Short version: the first book on ray tracing, An Introduction to Ray Tracing, from 1989, is now free to download. You can get the PDF or DJVU version. Note that the PDF has been updated with one erratum fix (so far), and currently is at version 1.1.
Longer version: with Pete Shirley releasing for free his three introductory mini-books on ray tracing this summer, then Matt Pharr releasing the book Physically Based Rendering for free, I asked Andrew Glassner if he could get the rights to release the classic An Introduction to Ray Tracing. He was game, clearing it with the authors, tracing down the right person at Elsevier to ask, going through the paperwork, and – freed! He just wrote me:
I’ve just now received the countersigned rights release for An Introduction to Ray Tracing. I guess the contract was in my name, because I now own the rights! I hereby grant you permission to publicly share the aforementioned book, or the manuscript thereof, or an electronified version of the manuscript thereof, electrically encoded and presented using one or more typefaces of human design, upon a website for the general reading pleasure of the general reading public. Go for it!

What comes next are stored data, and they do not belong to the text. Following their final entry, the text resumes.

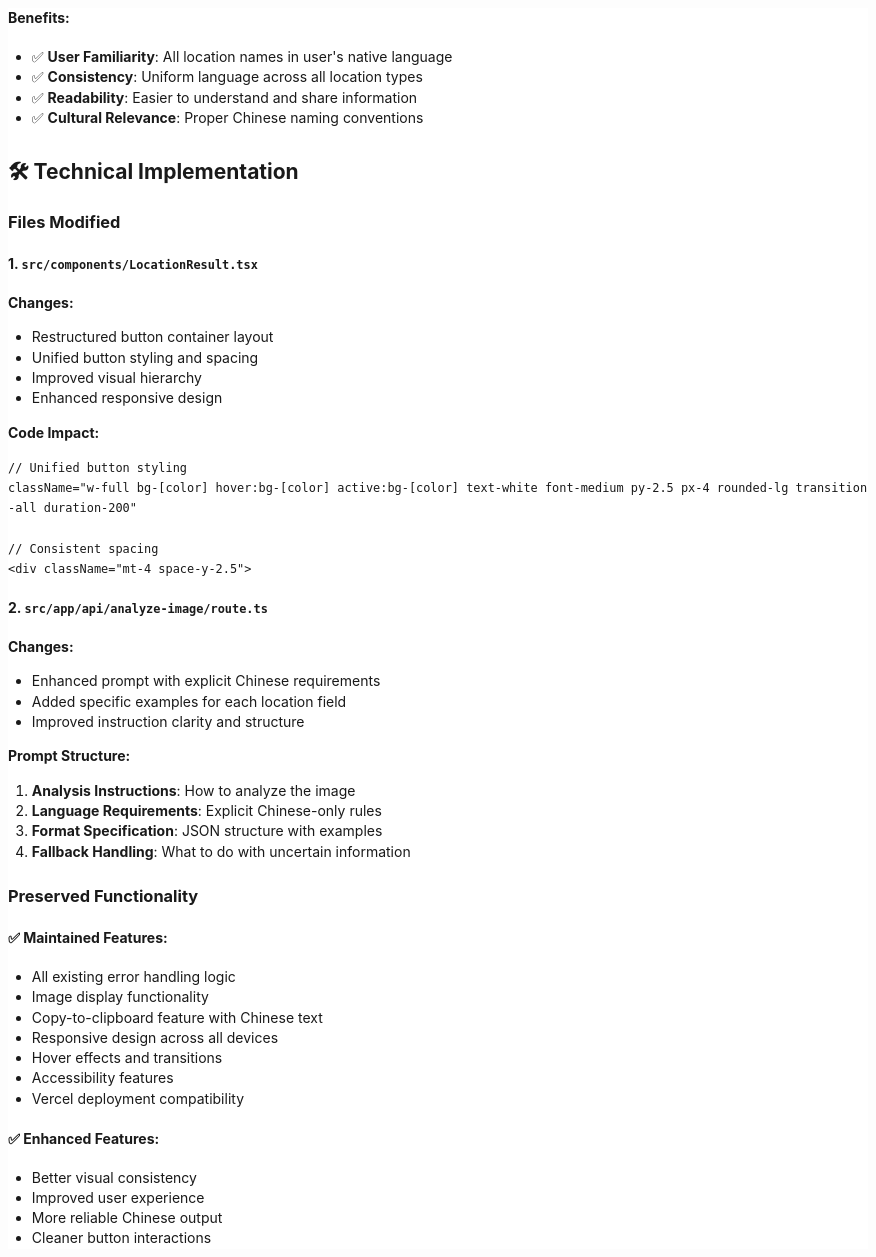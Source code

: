 #### **Benefits:**
- ✅ **User Familiarity**: All location names in user's native language
- ✅ **Consistency**: Uniform language across all location types
- ✅ **Readability**: Easier to understand and share information
- ✅ **Cultural Relevance**: Proper Chinese naming conventions

## 🛠️ Technical Implementation

### Files Modified

#### 1. `src/components/LocationResult.tsx`
**Changes:**
- Restructured button container layout
- Unified button styling and spacing
- Improved visual hierarchy
- Enhanced responsive design

**Code Impact:**
```tsx
// Unified button styling
className="w-full bg-[color] hover:bg-[color] active:bg-[color] text-white font-medium py-2.5 px-4 rounded-lg transition-all duration-200"

// Consistent spacing
<div className="mt-4 space-y-2.5">
```

#### 2. `src/app/api/analyze-image/route.ts`
**Changes:**
- Enhanced prompt with explicit Chinese requirements
- Added specific examples for each location field
- Improved instruction clarity and structure

**Prompt Structure:**
1. **Analysis Instructions**: How to analyze the image
2. **Language Requirements**: Explicit Chinese-only rules
3. **Format Specification**: JSON structure with examples
4. **Fallback Handling**: What to do with uncertain information

### Preserved Functionality

#### ✅ **Maintained Features:**
- All existing error handling logic
- Image display functionality
- Copy-to-clipboard feature with Chinese text
- Responsive design across all devices
- Hover effects and transitions
- Accessibility features
- Vercel deployment compatibility

#### ✅ **Enhanced Features:**
- Better visual consistency
- Improved user experience
- More reliable Chinese output
- Cleaner button interactions
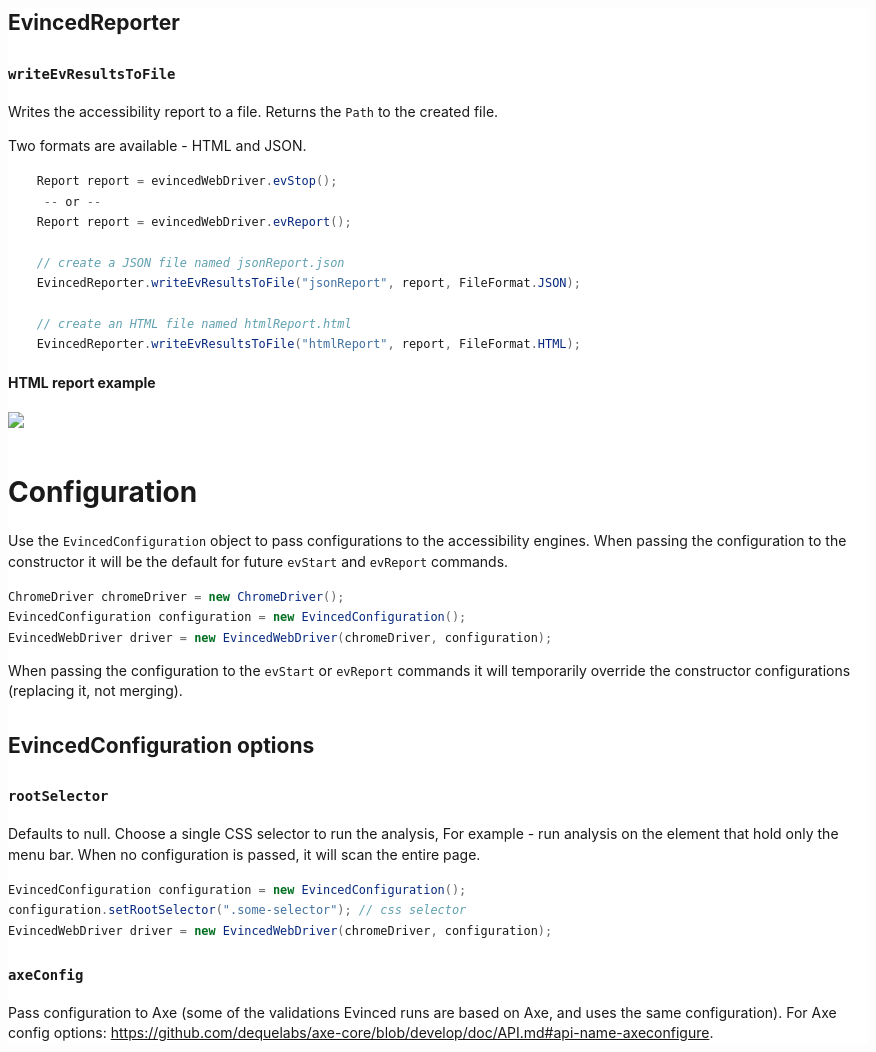 ## EvincedReporter
### `writeEvResultsToFile`
Writes the accessibility report to a file.
Returns the `Path` to the created file.

Two formats are available - HTML and JSON.

```java
    Report report = evincedWebDriver.evStop();
     -- or --
    Report report = evincedWebDriver.evReport();

    // create a JSON file named jsonReport.json
    EvincedReporter.writeEvResultsToFile("jsonReport", report, FileFormat.JSON);

    // create an HTML file named htmlReport.html
    EvincedReporter.writeEvResultsToFile("htmlReport", report, FileFormat.HTML);

```

#### HTML report example
<img src="https://user-images.githubusercontent.com/60566974/123771814-085e5b80-d8d4-11eb-8bfc-feae2628a097.png" width="600" />

# Configuration
Use the `EvincedConfiguration` object to pass configurations to the accessibility engines.
When passing the configuration to the constructor it will be the default for future `evStart` and `evReport` commands.
```java
ChromeDriver chromeDriver = new ChromeDriver();
EvincedConfiguration configuration = new EvincedConfiguration();
EvincedWebDriver driver = new EvincedWebDriver(chromeDriver, configuration);
```

When passing the configuration to the `evStart` or `evReport` commands it will temporarily override the constructor configurations (replacing it, not merging).

## EvincedConfiguration options
### `rootSelector`
Defaults to null. Choose a single CSS selector to run the analysis,
For example - run analysis on the element that hold only the menu bar.
When no configuration is passed, it will scan the entire page.

```java
EvincedConfiguration configuration = new EvincedConfiguration();
configuration.setRootSelector(".some-selector"); // css selector
EvincedWebDriver driver = new EvincedWebDriver(chromeDriver, configuration);
```

### `axeConfig`
Pass configuration to Axe (some of the validations Evinced runs are based on Axe, and uses the same configuration).
For Axe config options: https://github.com/dequelabs/axe-core/blob/develop/doc/API.md#api-name-axeconfigure.
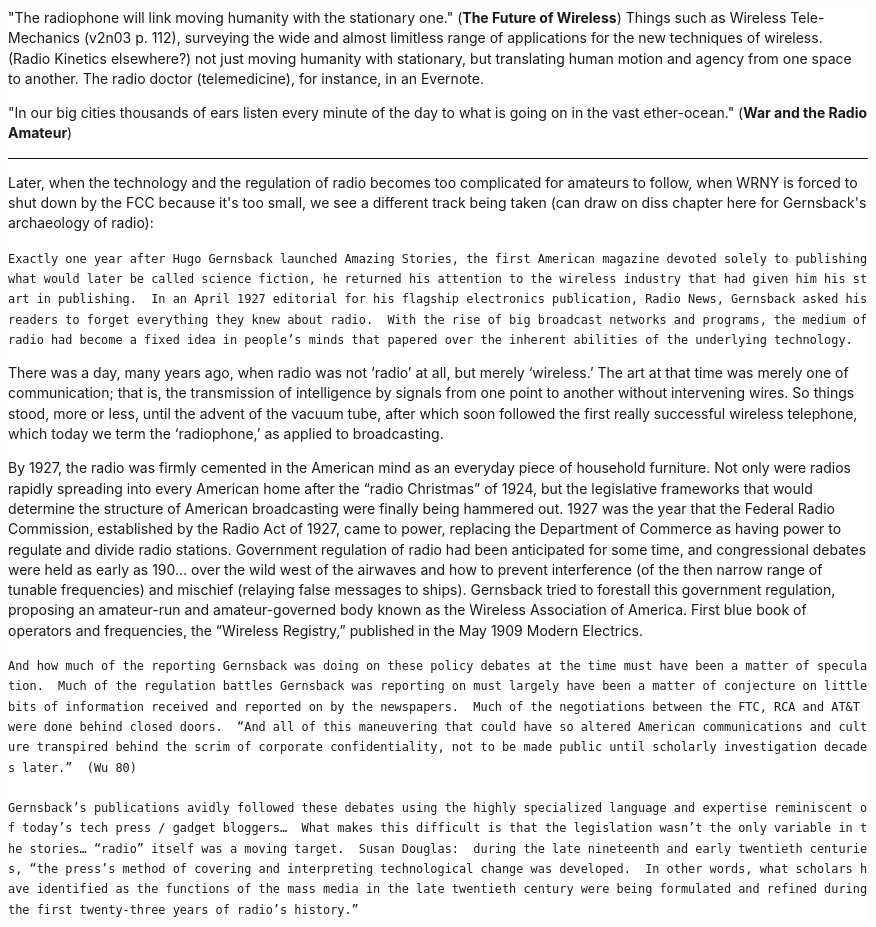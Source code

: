 "The radiophone will link moving humanity with the stationary one." (**The Future of Wireless**)  Things such as Wireless Tele-Mechanics (v2n03 p. 112), surveying the wide and almost limitless range of applications for the new techniques of wireless.  (Radio Kinetics elsewhere?)  not just moving humanity with stationary, but translating human motion and agency from one space to another.  The radio doctor (telemedicine), for instance, in an Evernote.

"In our big cities thousands of ears listen every minute of the day to what is going on in the vast ether-ocean." (**War and the Radio Amateur**)

* * * * * * * * * 

Later, when the technology and the regulation of radio becomes too complicated for amateurs to follow, when WRNY is forced to shut down by the FCC because it's too small, we see a different track being taken (can draw on diss chapter here for Gernsback's archaeology of radio):

	Exactly one year after Hugo Gernsback launched Amazing Stories, the first American magazine devoted solely to publishing what would later be called science fiction, he returned his attention to the wireless industry that had given him his start in publishing.  In an April 1927 editorial for his flagship electronics publication, Radio News, Gernsback asked his readers to forget everything they knew about radio.  With the rise of big broadcast networks and programs, the medium of radio had become a fixed idea in people’s minds that papered over the inherent abilities of the underlying technology.

There was a day, many years ago, when radio was not ‘radio’ at all, but merely ‘wireless.’  The art at that time was merely one of communication; that is, the transmission of intelligence by signals from one point to another without intervening wires.  So things stood, more or less, until the advent of the vacuum tube, after which soon followed the first really successful wireless telephone, which today we term the ‘radiophone,’ as applied to broadcasting.  

By 1927, the radio was firmly cemented in the American mind as an everyday piece of household furniture.  Not only were radios rapidly spreading into every American home after the “radio Christmas” of 1924, but the legislative frameworks that would determine the structure of American broadcasting were finally being hammered out.  1927 was the year that the Federal Radio Commission, established by the Radio Act of 1927, came to power, replacing the Department of Commerce as having power to regulate and divide radio stations.  Government regulation of radio had been anticipated for some time, and congressional debates were held as early as 190… over the wild west of the airwaves and how to prevent interference (of the then narrow range of tunable frequencies) and mischief (relaying false messages to ships).  Gernsback tried to forestall this government regulation, proposing an amateur-run and amateur-governed body known as the Wireless Association of America.  First blue book of operators and frequencies, the “Wireless Registry,” published in the May 1909 Modern Electrics.

	And how much of the reporting Gernsback was doing on these policy debates at the time must have been a matter of speculation.  Much of the regulation battles Gernsback was reporting on must largely have been a matter of conjecture on little bits of information received and reported on by the newspapers.  Much of the negotiations between the FTC, RCA and AT&T were done behind closed doors.  “And all of this maneuvering that could have so altered American communications and culture transpired behind the scrim of corporate confidentiality, not to be made public until scholarly investigation decades later.”  (Wu 80)

	Gernsback’s publications avidly followed these debates using the highly specialized language and expertise reminiscent of today’s tech press / gadget bloggers…  What makes this difficult is that the legislation wasn’t the only variable in the stories… “radio” itself was a moving target.  Susan Douglas:  during the late nineteenth and early twentieth centuries, “the press’s method of covering and interpreting technological change was developed.  In other words, what scholars have identified as the functions of the mass media in the late twentieth century were being formulated and refined during the first twenty-three years of radio’s history.”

So going for it I am. Enjoy! Yes, it’s ancient. But, surprisingly, it’s still a fine introduction in a bunch of ways – math doesn’t rot, and many of the bits from back then are still used today – stochastic sampling, bounding volumes, adaptive supersampling, etc. (Matt Pharr agrees). Andrew’s page about the book (and some history about the cover) is here.
Me, I expect this will cut into my yearly royalties – I earned $6.22 last year on the book – but, ah, the giant sacrifices I make for The Greater Good, and so humble, too. If you consider free books a travesty, you can always buy a copy off this insane page on Amazon – a steal (on someone’s part) at $588.23. The normal Amazon book page is not so bonkers.
Update: Andrew was asked what sort of license the book is under. We discussed it and he chose the Attribution 4.0 International (CC BY 4.0) license, the most liberal of the CC licenses. To quote the main bits:
You are free to:
- Share — copy and redistribute the material in any medium or format
- Adapt — remix, transform, and build upon the material for any purpose, even commercially.
Under the following terms:
- Attribution — You must give appropriate credit, provide a link to the license, and indicate if changes were made. You may do so in any reasonable manner, but not in any way that suggests the licensor endorses you or your use
- No additional restrictions — You may not apply legal terms or technological measures that legally restrict others from doing anything the license permits.
Do see the whole license page for further details.
If by some miracle you use the first printing of the book, I’ve made an errata page. All these errors are fixed in the PDF and DJVU versions, except as noted.